Egypt has gone archeology-crazy in the last year, uncovering lost cities and parading dozens of pharaohs in the street to encourage tourism. And now, the Egyptian Ministry of Tourism and Antiquities is publishing a stunning finding from the Koum el-Khulgan archaeological site—110 graves that span 3 eras of ancient Egyptian history.
The graves contain the bodies of adults and children, often buried in a manner appropriate for their era. According to the Egyptian Ministry of Tourism and Antiquities, 68 of the bodies date from the Predynastic Period (around 3,000 B.C.), a time before the unification of upper and lower Egypt. Only 5 of the burials date from the Early Dynastic period (directly after 3,000 B.C.), and the other 37 span the Hyksos dynasty (between 1,782 and 1,570 B.C.), a short but significant period between the Middle and New Kingdoms.
The burial site, which is around 100 miles northeast of Cairo, provides significant insight into burial rituals, ancient Egyptian art, and of course, the culture of everyday people. It appears that the 68 Predynastic graves come from the Buto, a Lower Egypt civilization. Their bodies are set in a squatting position, and their heads face west toward the sunset. An infant from the Predynastic period was also found at the site buried in an jar, a gesture that we still don’t understand.
Several artifacts were discovered at the site, including ovens, bowls, furniture, and scarab amulets.
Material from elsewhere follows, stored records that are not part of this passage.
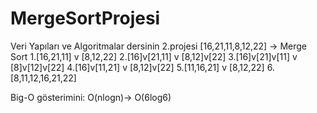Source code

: # MergeSortProjesi
Veri Yapıları ve Algoritmalar dersinin 2.projesi
[16,21,11,8,12,22] -> Merge Sort
1.[16,21,11] v [8,12,22]
2.[16]v[21,11] v [8,12]v[22]
3.[16]v[21]v[11] v [8]v[12]v[22]
4.[16]v[11,21] v [8,12]v[22]
5.[11,16,21] v [8,12,22]
6.[8,11,12,16,21,22]

Big-O gösterimini: O(nlogn)-> O(6log6)
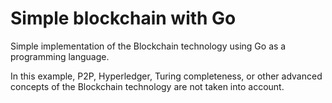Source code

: # Simple blockchain with Go

Simple implementation of the Blockchain technology using Go as a programming language.

In this example, P2P, Hyperledger, Turing completeness, or other advanced concepts of the Blockchain technology are not taken into account.
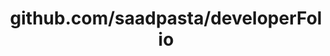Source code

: ---
layout: post
title: github.com/saadpasta/developerFolio
categories: link
tags: [انگلیسی, برنامه‌نویسی]
---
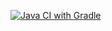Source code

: [![Java CI with Gradle](https://github.com/MaxRubcov/Unit-2/actions/workflows/gradle.yml/badge.svg)](https://github.com/MaxRubcov/Unit-2/actions/workflows/gradle.yml)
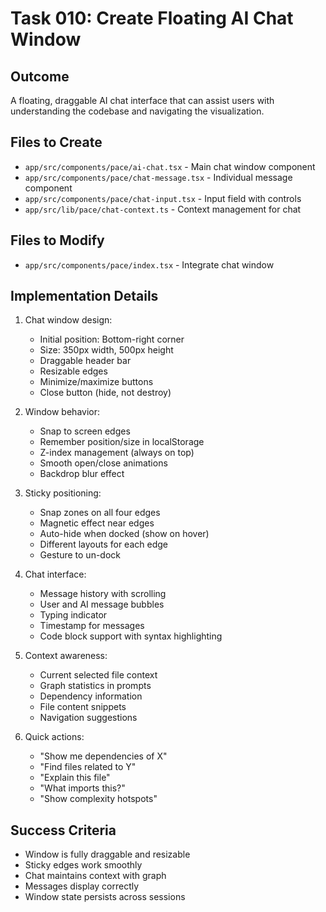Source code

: # Task 010: Create Floating AI Chat Window

## Outcome
A floating, draggable AI chat interface that can assist users with understanding the codebase and navigating the visualization.

## Files to Create
- `app/src/components/pace/ai-chat.tsx` - Main chat window component
- `app/src/components/pace/chat-message.tsx` - Individual message component
- `app/src/components/pace/chat-input.tsx` - Input field with controls
- `app/src/lib/pace/chat-context.ts` - Context management for chat

## Files to Modify
- `app/src/components/pace/index.tsx` - Integrate chat window

## Implementation Details
1. Chat window design:
   - Initial position: Bottom-right corner
   - Size: 350px width, 500px height
   - Draggable header bar
   - Resizable edges
   - Minimize/maximize buttons
   - Close button (hide, not destroy)

2. Window behavior:
   - Snap to screen edges
   - Remember position/size in localStorage
   - Z-index management (always on top)
   - Smooth open/close animations
   - Backdrop blur effect

3. Sticky positioning:
   - Snap zones on all four edges
   - Magnetic effect near edges
   - Auto-hide when docked (show on hover)
   - Different layouts for each edge
   - Gesture to un-dock

4. Chat interface:
   - Message history with scrolling
   - User and AI message bubbles
   - Typing indicator
   - Timestamp for messages
   - Code block support with syntax highlighting

5. Context awareness:
   - Current selected file context
   - Graph statistics in prompts
   - Dependency information
   - File content snippets
   - Navigation suggestions

6. Quick actions:
   - "Show me dependencies of X"
   - "Find files related to Y"
   - "Explain this file"
   - "What imports this?"
   - "Show complexity hotspots"

## Success Criteria
- Window is fully draggable and resizable
- Sticky edges work smoothly
- Chat maintains context with graph
- Messages display correctly
- Window state persists across sessions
Hieroglyphic seals made of clay were also discovered at the site. These seals were often used to stamp official documents, similar to how a business or public department might stamp documents today.
We should expect to see more ancient Egyptian discoveries over the next year. Egyptian President Abdel Fattah el-Sisi began expanding archeological and tourism projects in early 2020, and has doubled down to try and recover Egypt’s damaged tourism business. Before COVID-19, Egypt could expect over 13 million tourists a year, but the country only saw 3.5 million tourists in 2020.